> Type one crashes indicate that the chain of events set off by invoking copyGifFromPath:toDestinationPath:error ultimately crashed while apparently invoking ImageIO’s functionality for rendering Adobe Photoshop PSD data.
> Type two crashes indicate that the chain of events set off by invoking copyGifFromPath:toDestinationPath:error ultimately crashed while invoking CoreGraphics’ functionality for decoding JBIG2-encoded data in a PDF file.
The usual suspects. I don't know why it isn't possible to deactivate media parsing in the phone's text messaging app, as the vulnerabilities seem to always be found in those. How often do people send PDF/PSD files by text message?!
I certainly don’t want to suggest that Apple couldn’t do more in terms of security, but 0-days are inevitable. Every OS has them, and will continue to have them. Throwing money at this can make it better, but I don’t think it’s possible to “fix” it without creating some sort of new paradigm for how software is made.
True, but there's a wide range of things that can be done to change how difficult it is to find those 0-days, while also provide good incentives to those capable of finding said O-days.

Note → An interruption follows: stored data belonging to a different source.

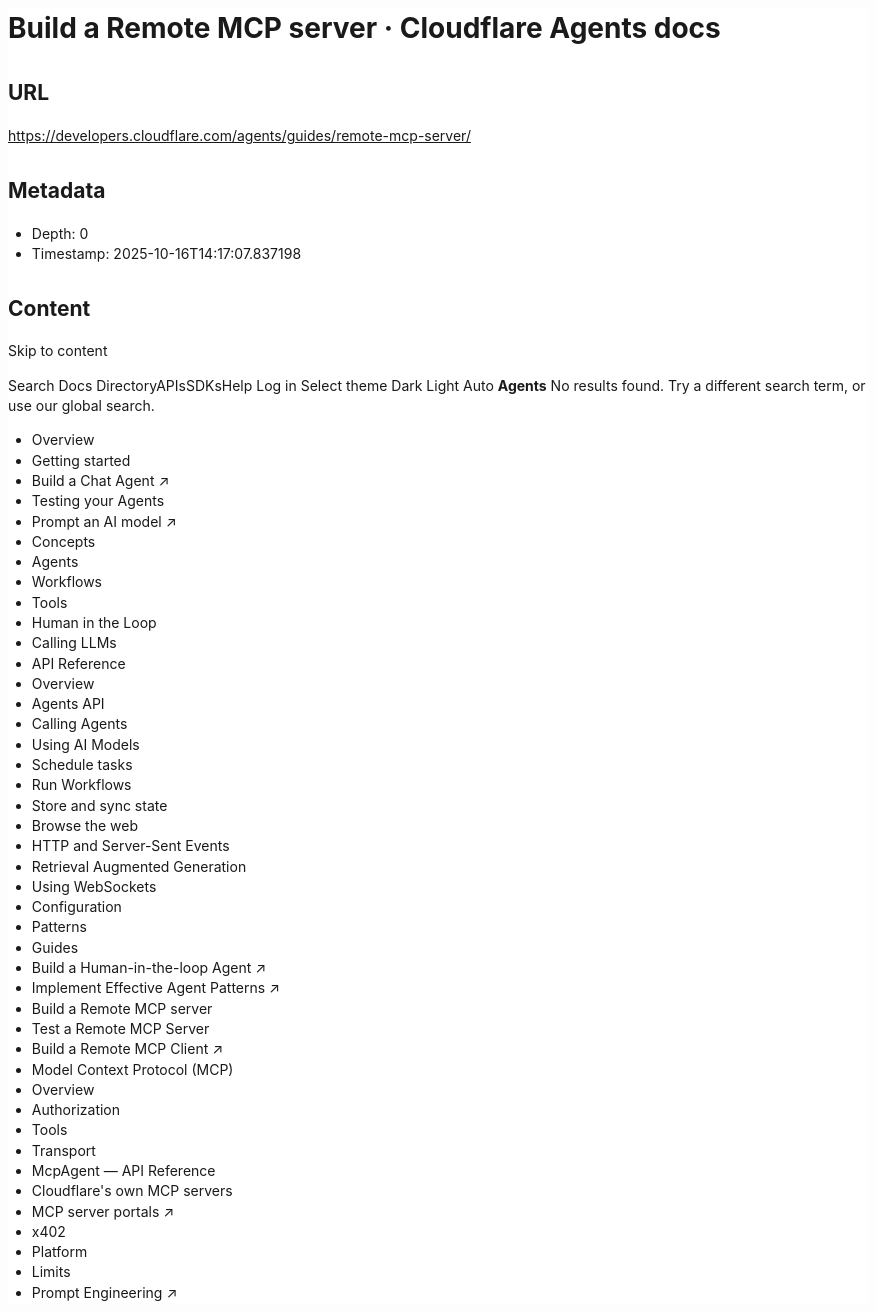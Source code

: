 
# Build a Remote MCP server · Cloudflare Agents docs

## URL
https://developers.cloudflare.com/agents/guides/remote-mcp-server/

## Metadata
- Depth: 0
- Timestamp: 2025-10-16T14:17:07.837198

## Content
Skip to content

Search
Docs DirectoryAPIsSDKsHelp
 Log in Select theme Dark Light Auto
 **Agents** 
No results found. Try a different search term, or use our global search. 
 * Overview 
 * Getting started
 * Build a Chat Agent ↗ 
 * Testing your Agents 
 * Prompt an AI model ↗ 
 * Concepts
 * Agents 
 * Workflows 
 * Tools 
 * Human in the Loop 
 * Calling LLMs 
 * API Reference
 * Overview 
 * Agents API 
 * Calling Agents 
 * Using AI Models 
 * Schedule tasks 
 * Run Workflows 
 * Store and sync state 
 * Browse the web 
 * HTTP and Server-Sent Events 
 * Retrieval Augmented Generation 
 * Using WebSockets 
 * Configuration 
 * Patterns 
 * Guides
 * Build a Human-in-the-loop Agent ↗ 
 * Implement Effective Agent Patterns ↗ 
 * Build a Remote MCP server 
 * Test a Remote MCP Server 
 * Build a Remote MCP Client ↗ 
 * Model Context Protocol (MCP)
 * Overview 
 * Authorization 
 * Tools 
 * Transport 
 * McpAgent — API Reference 
 * Cloudflare's own MCP servers 
 * MCP server portals ↗ 
 * x402 
 * Platform
 * Limits 
 * Prompt Engineering ↗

Writing the iMessage parser in a memory safe language is a step towards a "new paradigm" [0], but more can and should be done by a company Apple's size.
Apple has the money and influence to buy this exploits and analyze them, probably NSA are using them too so Apple won't attempt to upset NSA so they do nothing because the "good guys" are using it too.

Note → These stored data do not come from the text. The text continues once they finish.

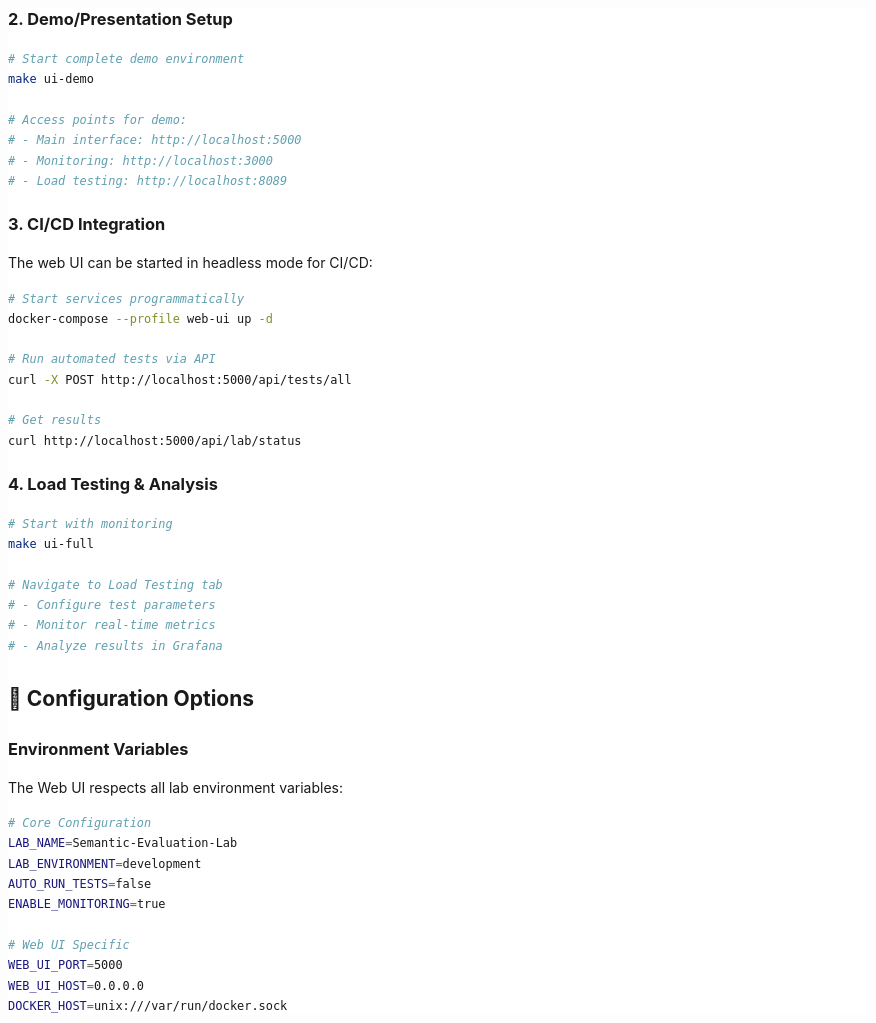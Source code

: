 ### 2. Demo/Presentation Setup

```bash
# Start complete demo environment
make ui-demo

# Access points for demo:
# - Main interface: http://localhost:5000
# - Monitoring: http://localhost:3000
# - Load testing: http://localhost:8089
```

### 3. CI/CD Integration

The web UI can be started in headless mode for CI/CD:

```bash
# Start services programmatically
docker-compose --profile web-ui up -d

# Run automated tests via API
curl -X POST http://localhost:5000/api/tests/all

# Get results
curl http://localhost:5000/api/lab/status
```

### 4. Load Testing & Analysis

```bash
# Start with monitoring
make ui-full

# Navigate to Load Testing tab
# - Configure test parameters
# - Monitor real-time metrics
# - Analyze results in Grafana
```

## 🔧 Configuration Options

### Environment Variables

The Web UI respects all lab environment variables:

```bash
# Core Configuration
LAB_NAME=Semantic-Evaluation-Lab
LAB_ENVIRONMENT=development
AUTO_RUN_TESTS=false
ENABLE_MONITORING=true

# Web UI Specific
WEB_UI_PORT=5000
WEB_UI_HOST=0.0.0.0
DOCKER_HOST=unix:///var/run/docker.sock
```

Also Apple is notorious on their bad bounties and on have a bad history on providing researchers with unlocked devices for testing, probably Google found more security bugs in iOS then Apple.

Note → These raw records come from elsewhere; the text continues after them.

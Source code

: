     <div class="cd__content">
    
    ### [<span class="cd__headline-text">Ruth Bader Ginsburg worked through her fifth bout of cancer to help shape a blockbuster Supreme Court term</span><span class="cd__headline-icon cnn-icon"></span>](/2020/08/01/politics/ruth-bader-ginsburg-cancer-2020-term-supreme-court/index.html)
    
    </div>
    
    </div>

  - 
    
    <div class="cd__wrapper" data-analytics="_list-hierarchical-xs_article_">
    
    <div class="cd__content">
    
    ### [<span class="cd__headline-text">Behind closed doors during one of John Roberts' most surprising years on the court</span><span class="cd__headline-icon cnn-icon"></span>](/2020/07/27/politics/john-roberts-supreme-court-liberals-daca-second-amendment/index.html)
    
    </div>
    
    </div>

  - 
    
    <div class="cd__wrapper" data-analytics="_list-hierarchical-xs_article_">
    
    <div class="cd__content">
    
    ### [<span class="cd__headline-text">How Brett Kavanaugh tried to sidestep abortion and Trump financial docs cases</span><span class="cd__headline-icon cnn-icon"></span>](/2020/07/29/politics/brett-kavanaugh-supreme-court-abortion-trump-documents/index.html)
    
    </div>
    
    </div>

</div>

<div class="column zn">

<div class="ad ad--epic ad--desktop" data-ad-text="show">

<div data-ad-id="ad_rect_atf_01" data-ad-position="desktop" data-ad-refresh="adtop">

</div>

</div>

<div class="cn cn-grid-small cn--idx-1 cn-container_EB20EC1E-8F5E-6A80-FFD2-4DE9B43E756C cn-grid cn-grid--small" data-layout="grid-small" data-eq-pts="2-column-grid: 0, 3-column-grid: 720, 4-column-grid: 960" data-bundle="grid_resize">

Some 0-days - sure. But we're talking about a major corporation continuing their business uninhibited.
If the NSO Group has been active for a number of years, couldn't Apple make an effort to purchase their products (through some third party, perhaps) and then reverse-engineer the vulnerabilities?
I agree that Apple should do more to improve their relationship with security researchers, including paying better.
However I also don't think that this can fully solve the problem - if a government creates a sufficiently funded black hat operation (or outsources it to someone like NSO, which is effectively the same thing), it's inevitable that they will find a 0-day sooner or later.
This is going off topic a bit, but I honestly don't know what the solution to this is. The pragmatic truth is that anyone who is a big enough target that it would be worth for a hostile entity to spend a couple million to intercept their communication should assume at all times that their devices are compromised.
If apple paid 10 million for a 0 day exploit the people who create the exploits would be incentivized to tell apple instead of developing exploits for their employer. Apple could definitely be doing more with their infinite money.
They don't have any incentive to, in fact the opposite is true - they purposefully don't fix zero days so intel agencies can use them to spy on dissidents.